**Goal of the exercise:**
Whatever appears in the listing, return all of it exactly.

**Records for this task:**
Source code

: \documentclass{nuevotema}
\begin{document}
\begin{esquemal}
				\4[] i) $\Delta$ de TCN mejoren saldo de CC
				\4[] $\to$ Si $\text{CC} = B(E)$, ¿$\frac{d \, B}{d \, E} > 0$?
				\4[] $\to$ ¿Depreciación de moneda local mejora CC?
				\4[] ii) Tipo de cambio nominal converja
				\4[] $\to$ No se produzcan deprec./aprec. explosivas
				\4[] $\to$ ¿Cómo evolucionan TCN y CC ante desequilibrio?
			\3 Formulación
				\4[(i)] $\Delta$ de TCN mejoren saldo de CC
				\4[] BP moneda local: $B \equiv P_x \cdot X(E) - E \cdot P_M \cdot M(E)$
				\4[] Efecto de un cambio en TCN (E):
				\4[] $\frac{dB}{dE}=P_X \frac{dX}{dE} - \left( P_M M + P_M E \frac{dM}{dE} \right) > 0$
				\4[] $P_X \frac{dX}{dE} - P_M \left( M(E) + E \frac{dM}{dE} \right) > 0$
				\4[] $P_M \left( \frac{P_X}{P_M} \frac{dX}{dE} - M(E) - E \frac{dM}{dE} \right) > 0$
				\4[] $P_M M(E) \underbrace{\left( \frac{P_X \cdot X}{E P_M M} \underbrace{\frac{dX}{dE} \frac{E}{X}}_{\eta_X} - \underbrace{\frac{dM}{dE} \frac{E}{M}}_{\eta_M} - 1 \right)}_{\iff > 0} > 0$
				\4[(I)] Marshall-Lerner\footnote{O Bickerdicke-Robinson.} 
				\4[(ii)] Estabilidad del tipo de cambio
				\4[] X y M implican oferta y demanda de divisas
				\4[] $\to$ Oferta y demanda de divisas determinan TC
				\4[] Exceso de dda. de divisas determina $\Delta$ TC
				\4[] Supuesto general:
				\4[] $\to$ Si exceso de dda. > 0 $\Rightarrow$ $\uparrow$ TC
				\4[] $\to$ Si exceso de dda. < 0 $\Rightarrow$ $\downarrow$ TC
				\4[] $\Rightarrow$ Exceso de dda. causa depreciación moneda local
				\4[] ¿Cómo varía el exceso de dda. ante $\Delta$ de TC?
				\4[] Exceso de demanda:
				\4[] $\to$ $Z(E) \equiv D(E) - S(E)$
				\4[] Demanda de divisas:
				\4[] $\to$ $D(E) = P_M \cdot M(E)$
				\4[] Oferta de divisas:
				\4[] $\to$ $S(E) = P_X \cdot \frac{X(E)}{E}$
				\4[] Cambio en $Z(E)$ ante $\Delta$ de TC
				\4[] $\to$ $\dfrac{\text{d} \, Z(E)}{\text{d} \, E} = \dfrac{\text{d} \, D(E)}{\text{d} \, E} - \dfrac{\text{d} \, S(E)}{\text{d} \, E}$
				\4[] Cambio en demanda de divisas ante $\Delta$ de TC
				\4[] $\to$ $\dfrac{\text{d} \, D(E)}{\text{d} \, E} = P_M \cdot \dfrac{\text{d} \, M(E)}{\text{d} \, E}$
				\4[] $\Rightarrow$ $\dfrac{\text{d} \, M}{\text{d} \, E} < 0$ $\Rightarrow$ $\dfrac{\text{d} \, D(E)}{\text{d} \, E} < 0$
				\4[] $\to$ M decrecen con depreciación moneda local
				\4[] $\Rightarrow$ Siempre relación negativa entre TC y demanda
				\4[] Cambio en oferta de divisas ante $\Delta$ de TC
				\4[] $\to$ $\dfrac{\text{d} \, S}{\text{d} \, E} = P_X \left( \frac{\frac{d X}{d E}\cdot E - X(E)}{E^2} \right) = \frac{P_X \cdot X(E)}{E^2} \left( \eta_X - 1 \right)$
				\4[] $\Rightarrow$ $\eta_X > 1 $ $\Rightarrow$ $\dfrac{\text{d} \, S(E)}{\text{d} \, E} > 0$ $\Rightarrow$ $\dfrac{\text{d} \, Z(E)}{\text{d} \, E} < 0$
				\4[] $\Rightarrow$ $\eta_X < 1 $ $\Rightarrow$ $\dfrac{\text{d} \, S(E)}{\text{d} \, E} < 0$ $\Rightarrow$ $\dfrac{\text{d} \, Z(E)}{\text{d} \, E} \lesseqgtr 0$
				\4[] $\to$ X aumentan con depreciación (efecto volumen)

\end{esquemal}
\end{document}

**Written response:**
Source code

: \documentclass{nuevotema}
\begin{document}
\begin{esquemal}
				\4[] i) $\Delta$ de TCN mejoren saldo de CC
				\4[] $\to$ Si $\text{CC} = B(E)$, ¿$\frac{d \, B}{d \, E} > 0$?
				\4[] $\to$ ¿Depreciación de moneda local mejora CC?
				\4[] ii) Tipo de cambio nominal converja
				\4[] $\to$ No se produzcan deprec./aprec. explosivas
				\4[] $\to$ ¿Cómo evolucionan TCN y CC ante desequilibrio?
			\3 Formulación
				\4[(i)] $\Delta$ de TCN mejoren saldo de CC
				\4[] BP moneda local: $B \equiv P_x \cdot X(E) - E \cdot P_M \cdot M(E)$
				\4[] Efecto de un cambio en TCN (E):
				\4[] $\frac{dB}{dE}=P_X \frac{dX}{dE} - \left( P_M M + P_M E \frac{dM}{dE} \right) > 0$
				\4[] $P_X \frac{dX}{dE} - P_M \left( M(E) + E \frac{dM}{dE} \right) > 0$
				\4[] $P_M \left( \frac{P_X}{P_M} \frac{dX}{dE} - M(E) - E \frac{dM}{dE} \right) > 0$
				\4[] $P_M M(E) \underbrace{\left( \frac{P_X \cdot X}{E P_M M} \underbrace{\frac{dX}{dE} \frac{E}{X}}_{\eta_X} - \underbrace{\frac{dM}{dE} \frac{E}{M}}_{\eta_M} - 1 \right)}_{\iff > 0} > 0$
				\4[(I)] Marshall-Lerner\footnote{O Bickerdicke-Robinson.} 
				\4[(ii)] Estabilidad del tipo de cambio
				\4[] X y M implican oferta y demanda de divisas
				\4[] $\to$ Oferta y demanda de divisas determinan TC
				\4[] Exceso de dda. de divisas determina $\Delta$ TC
				\4[] Supuesto general:
				\4[] $\to$ Si exceso de dda. > 0 $\Rightarrow$ $\uparrow$ TC
				\4[] $\to$ Si exceso de dda. < 0 $\Rightarrow$ $\downarrow$ TC
				\4[] $\Rightarrow$ Exceso de dda. causa depreciación moneda local
				\4[] ¿Cómo varía el exceso de dda. ante $\Delta$ de TC?
				\4[] Exceso de demanda:
				\4[] $\to$ $Z(E) \equiv D(E) - S(E)$
				\4[] Demanda de divisas:
				\4[] $\to$ $D(E) = P_M \cdot M(E)$
				\4[] Oferta de divisas:
				\4[] $\to$ $S(E) = P_X \cdot \frac{X(E)}{E}$
				\4[] Cambio en $Z(E)$ ante $\Delta$ de TC
				\4[] $\to$ $\dfrac{\text{d} \, Z(E)}{\text{d} \, E} = \dfrac{\text{d} \, D(E)}{\text{d} \, E} - \dfrac{\text{d} \, S(E)}{\text{d} \, E}$
				\4[] Cambio en demanda de divisas ante $\Delta$ de TC
				\4[] $\to$ $\dfrac{\text{d} \, D(E)}{\text{d} \, E} = P_M \cdot \dfrac{\text{d} \, M(E)}{\text{d} \, E}$
				\4[] $\Rightarrow$ $\dfrac{\text{d} \, M}{\text{d} \, E} < 0$ $\Rightarrow$ $\dfrac{\text{d} \, D(E)}{\text{d} \, E} < 0$
				\4[] $\to$ M decrecen con depreciación moneda local
				\4[] $\Rightarrow$ Siempre relación negativa entre TC y demanda
				\4[] Cambio en oferta de divisas ante $\Delta$ de TC
				\4[] $\to$ $\dfrac{\text{d} \, S}{\text{d} \, E} = P_X \left( \frac{\frac{d X}{d E}\cdot E - X(E)}{E^2} \right) = \frac{P_X \cdot X(E)}{E^2} \left( \eta_X - 1 \right)$
				\4[] $\Rightarrow$ $\eta_X > 1 $ $\Rightarrow$ $\dfrac{\text{d} \, S(E)}{\text{d} \, E} > 0$ $\Rightarrow$ $\dfrac{\text{d} \, Z(E)}{\text{d} \, E} < 0$
				\4[] $\Rightarrow$ $\eta_X < 1 $ $\Rightarrow$ $\dfrac{\text{d} \, S(E)}{\text{d} \, E} < 0$ $\Rightarrow$ $\dfrac{\text{d} \, Z(E)}{\text{d} \, E} \lesseqgtr 0$
				\4[] $\to$ X aumentan con depreciación (efecto volumen)

\end{esquemal}
\end{document}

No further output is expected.